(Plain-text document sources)
● ● ●

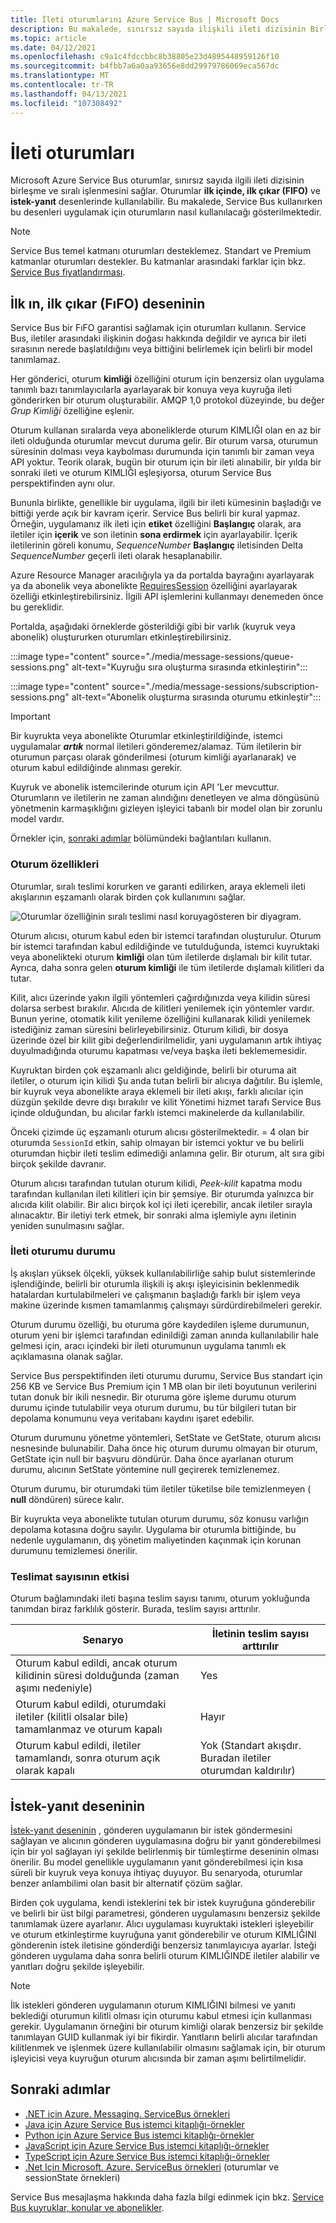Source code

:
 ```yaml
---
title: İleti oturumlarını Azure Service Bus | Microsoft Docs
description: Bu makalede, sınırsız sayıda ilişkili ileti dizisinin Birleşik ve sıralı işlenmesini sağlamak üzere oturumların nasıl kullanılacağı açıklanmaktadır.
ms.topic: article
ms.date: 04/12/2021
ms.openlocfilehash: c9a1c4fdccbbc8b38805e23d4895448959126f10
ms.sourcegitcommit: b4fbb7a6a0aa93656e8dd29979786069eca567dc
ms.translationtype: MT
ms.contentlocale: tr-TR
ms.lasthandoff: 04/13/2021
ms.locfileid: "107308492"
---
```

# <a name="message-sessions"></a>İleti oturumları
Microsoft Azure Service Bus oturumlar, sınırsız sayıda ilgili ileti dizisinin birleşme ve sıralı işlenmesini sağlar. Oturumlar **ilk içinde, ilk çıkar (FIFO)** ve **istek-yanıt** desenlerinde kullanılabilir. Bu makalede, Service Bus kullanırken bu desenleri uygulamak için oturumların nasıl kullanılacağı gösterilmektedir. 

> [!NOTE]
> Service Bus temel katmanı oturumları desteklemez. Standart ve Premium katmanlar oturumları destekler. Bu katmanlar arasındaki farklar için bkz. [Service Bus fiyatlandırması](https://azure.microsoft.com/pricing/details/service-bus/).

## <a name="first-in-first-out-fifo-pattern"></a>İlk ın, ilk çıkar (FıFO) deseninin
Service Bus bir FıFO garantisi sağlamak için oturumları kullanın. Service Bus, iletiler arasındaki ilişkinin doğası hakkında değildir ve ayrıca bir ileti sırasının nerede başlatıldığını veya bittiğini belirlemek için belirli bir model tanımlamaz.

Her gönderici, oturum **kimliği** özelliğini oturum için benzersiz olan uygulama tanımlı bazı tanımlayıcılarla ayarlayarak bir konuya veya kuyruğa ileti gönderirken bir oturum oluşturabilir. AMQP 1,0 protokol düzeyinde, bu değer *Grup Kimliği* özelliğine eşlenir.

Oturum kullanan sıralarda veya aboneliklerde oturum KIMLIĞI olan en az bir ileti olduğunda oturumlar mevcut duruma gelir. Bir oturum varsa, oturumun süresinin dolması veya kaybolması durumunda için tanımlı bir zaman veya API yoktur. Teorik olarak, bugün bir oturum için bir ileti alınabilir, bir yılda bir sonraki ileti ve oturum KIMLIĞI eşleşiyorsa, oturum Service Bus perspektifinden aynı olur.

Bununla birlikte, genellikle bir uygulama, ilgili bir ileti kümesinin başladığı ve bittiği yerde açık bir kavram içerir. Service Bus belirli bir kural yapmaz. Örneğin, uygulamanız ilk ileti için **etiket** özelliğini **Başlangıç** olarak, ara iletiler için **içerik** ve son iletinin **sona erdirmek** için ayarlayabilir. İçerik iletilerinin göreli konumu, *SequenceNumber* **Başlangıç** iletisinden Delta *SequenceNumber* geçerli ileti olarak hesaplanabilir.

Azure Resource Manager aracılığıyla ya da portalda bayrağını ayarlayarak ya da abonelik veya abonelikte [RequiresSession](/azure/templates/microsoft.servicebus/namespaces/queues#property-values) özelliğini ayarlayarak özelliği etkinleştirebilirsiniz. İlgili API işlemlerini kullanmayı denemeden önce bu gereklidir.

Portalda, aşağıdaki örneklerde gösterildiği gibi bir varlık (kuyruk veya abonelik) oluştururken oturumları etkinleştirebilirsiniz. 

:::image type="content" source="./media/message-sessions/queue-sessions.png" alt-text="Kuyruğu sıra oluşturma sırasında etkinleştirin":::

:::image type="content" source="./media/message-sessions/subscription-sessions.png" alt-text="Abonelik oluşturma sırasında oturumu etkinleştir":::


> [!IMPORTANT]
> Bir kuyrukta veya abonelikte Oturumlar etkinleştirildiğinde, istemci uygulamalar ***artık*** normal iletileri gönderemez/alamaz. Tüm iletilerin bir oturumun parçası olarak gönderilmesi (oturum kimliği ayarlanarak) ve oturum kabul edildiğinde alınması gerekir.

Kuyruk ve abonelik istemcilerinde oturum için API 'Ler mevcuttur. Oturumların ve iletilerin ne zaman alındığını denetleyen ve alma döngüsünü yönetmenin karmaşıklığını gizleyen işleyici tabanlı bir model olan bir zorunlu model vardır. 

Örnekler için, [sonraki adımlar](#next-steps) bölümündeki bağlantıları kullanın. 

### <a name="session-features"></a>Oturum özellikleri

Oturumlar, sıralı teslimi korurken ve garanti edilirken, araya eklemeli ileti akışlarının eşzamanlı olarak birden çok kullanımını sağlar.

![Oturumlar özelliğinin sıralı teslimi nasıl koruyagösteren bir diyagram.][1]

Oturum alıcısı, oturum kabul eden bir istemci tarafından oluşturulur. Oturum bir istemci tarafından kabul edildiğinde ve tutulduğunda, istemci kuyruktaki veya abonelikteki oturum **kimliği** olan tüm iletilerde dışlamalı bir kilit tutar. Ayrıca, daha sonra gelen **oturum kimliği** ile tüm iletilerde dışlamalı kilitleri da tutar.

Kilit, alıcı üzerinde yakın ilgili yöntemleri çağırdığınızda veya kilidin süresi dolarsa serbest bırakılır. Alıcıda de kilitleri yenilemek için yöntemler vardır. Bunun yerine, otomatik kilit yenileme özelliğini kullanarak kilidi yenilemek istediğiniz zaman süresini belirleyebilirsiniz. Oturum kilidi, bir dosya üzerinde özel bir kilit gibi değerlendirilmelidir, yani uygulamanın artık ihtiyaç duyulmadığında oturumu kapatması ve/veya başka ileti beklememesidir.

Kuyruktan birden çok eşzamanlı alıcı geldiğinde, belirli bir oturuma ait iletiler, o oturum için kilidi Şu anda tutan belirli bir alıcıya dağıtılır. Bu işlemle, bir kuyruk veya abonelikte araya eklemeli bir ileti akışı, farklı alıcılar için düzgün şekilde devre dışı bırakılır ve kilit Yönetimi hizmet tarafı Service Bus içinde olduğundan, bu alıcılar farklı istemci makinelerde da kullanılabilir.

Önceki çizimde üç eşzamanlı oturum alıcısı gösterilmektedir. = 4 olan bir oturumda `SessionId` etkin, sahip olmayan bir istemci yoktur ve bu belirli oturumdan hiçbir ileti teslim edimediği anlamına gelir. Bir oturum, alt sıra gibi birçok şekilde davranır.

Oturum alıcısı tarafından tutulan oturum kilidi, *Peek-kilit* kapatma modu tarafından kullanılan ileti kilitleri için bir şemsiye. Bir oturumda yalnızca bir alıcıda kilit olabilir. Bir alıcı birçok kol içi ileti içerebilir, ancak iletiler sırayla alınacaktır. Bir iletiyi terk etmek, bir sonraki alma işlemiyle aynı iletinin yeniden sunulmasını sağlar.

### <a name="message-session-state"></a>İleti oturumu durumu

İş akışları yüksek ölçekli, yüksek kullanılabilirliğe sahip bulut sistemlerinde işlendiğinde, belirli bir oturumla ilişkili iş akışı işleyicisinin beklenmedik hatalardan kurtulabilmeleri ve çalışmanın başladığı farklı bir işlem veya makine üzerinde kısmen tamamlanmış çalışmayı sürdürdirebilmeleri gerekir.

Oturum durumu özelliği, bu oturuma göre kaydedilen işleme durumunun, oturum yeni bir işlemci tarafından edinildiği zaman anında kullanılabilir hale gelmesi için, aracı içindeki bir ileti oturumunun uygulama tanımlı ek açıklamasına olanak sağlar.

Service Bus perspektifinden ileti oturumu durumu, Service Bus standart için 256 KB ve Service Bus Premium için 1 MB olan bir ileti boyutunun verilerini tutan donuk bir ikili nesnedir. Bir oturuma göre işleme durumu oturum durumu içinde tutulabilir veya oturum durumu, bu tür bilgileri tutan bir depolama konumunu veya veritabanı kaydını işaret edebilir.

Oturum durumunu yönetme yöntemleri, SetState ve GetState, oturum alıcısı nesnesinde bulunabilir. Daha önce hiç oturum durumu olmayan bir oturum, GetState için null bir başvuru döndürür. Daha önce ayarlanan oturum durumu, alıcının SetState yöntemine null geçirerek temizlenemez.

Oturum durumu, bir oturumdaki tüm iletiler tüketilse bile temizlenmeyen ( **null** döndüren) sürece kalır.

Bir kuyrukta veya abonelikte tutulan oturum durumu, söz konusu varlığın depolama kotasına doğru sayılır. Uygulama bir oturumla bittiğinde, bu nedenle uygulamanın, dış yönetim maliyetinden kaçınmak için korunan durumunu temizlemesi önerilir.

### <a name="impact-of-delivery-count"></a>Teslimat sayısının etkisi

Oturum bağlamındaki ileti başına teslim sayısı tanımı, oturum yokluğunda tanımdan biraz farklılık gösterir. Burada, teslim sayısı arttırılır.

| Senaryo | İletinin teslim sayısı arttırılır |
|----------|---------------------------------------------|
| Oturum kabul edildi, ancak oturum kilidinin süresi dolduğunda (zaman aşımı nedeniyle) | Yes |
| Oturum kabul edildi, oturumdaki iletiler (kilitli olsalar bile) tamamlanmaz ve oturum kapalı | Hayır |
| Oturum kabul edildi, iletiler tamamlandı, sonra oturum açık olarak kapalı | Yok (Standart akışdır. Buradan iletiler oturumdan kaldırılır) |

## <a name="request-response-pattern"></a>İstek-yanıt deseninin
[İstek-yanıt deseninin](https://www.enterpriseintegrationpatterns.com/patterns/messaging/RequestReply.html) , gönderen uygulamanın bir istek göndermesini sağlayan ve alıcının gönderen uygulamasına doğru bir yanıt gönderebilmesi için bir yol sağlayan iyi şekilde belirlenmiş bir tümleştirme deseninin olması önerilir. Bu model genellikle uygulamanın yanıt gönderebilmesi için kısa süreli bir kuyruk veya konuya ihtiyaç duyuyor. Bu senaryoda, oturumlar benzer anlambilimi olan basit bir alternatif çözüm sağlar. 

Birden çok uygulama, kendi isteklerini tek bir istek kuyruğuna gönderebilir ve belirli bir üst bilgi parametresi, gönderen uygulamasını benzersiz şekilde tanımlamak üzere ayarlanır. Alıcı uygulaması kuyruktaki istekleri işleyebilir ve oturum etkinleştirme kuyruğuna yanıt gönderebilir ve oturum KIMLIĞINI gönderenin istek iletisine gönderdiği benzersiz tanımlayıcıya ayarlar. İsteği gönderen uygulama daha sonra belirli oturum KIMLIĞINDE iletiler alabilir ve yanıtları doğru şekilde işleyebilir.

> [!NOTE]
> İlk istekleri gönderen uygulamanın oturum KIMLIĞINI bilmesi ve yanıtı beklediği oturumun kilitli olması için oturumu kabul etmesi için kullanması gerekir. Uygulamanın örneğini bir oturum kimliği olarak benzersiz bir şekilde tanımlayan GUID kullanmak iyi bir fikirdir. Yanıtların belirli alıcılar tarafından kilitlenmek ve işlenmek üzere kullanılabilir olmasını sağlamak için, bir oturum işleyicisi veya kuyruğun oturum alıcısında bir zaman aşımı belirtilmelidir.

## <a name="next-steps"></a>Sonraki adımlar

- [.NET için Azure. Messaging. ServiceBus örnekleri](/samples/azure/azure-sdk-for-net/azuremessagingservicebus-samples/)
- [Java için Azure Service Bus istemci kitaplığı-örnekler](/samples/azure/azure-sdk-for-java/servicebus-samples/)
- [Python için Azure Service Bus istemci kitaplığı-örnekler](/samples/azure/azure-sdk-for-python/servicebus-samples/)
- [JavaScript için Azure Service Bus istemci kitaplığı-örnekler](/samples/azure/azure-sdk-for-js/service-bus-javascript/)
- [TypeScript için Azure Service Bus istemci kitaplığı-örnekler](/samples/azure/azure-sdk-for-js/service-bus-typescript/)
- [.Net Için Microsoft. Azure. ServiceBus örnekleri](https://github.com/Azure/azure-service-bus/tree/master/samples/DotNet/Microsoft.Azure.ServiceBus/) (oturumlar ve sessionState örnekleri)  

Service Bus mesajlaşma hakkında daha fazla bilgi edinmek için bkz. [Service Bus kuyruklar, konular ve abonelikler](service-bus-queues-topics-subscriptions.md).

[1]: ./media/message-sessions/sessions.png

● ● ●

* Required work *
Could you repeat exactly the lines above from the line with "edildiğinde alınması gerekir." up to and including the line with "Oturum alıcısı, oturum", and only those?

* Response to the task *
> Bir kuyrukta veya abonelikte Oturumlar etkinleştirildiğinde, istemci uygulamalar ***artık*** normal iletileri gönderemez/alamaz. Tüm iletilerin bir oturumun parçası olarak gönderilmesi (oturum kimliği ayarlanarak) ve oturum kabul edildiğinde alınması gerekir.

Kuyruk ve abonelik istemcilerinde oturum için API 'Ler mevcuttur. Oturumların ve iletilerin ne zaman alındığını denetleyen ve alma döngüsünü yönetmenin karmaşıklığını gizleyen işleyici tabanlı bir model olan bir zorunlu model vardır. 

Örnekler için, [sonraki adımlar](#next-steps) bölümündeki bağlantıları kullanın. 

### <a name="session-features"></a>Oturum özellikleri

Oturumlar, sıralı teslimi korurken ve garanti edilirken, araya eklemeli ileti akışlarının eşzamanlı olarak birden çok kullanımını sağlar.

![Oturumlar özelliğinin sıralı teslimi nasıl koruyagösteren bir diyagram.][1]

Oturum alıcısı, oturum kabul eden bir istemci tarafından oluşturulur. Oturum bir istemci tarafından kabul edildiğinde ve tutulduğunda, istemci kuyruktaki veya abonelikteki oturum **kimliği** olan tüm iletilerde dışlamalı bir kilit tutar. Ayrıca, daha sonra gelen **oturum kimliği** ile tüm iletilerde dışlamalı kilitleri da tutar.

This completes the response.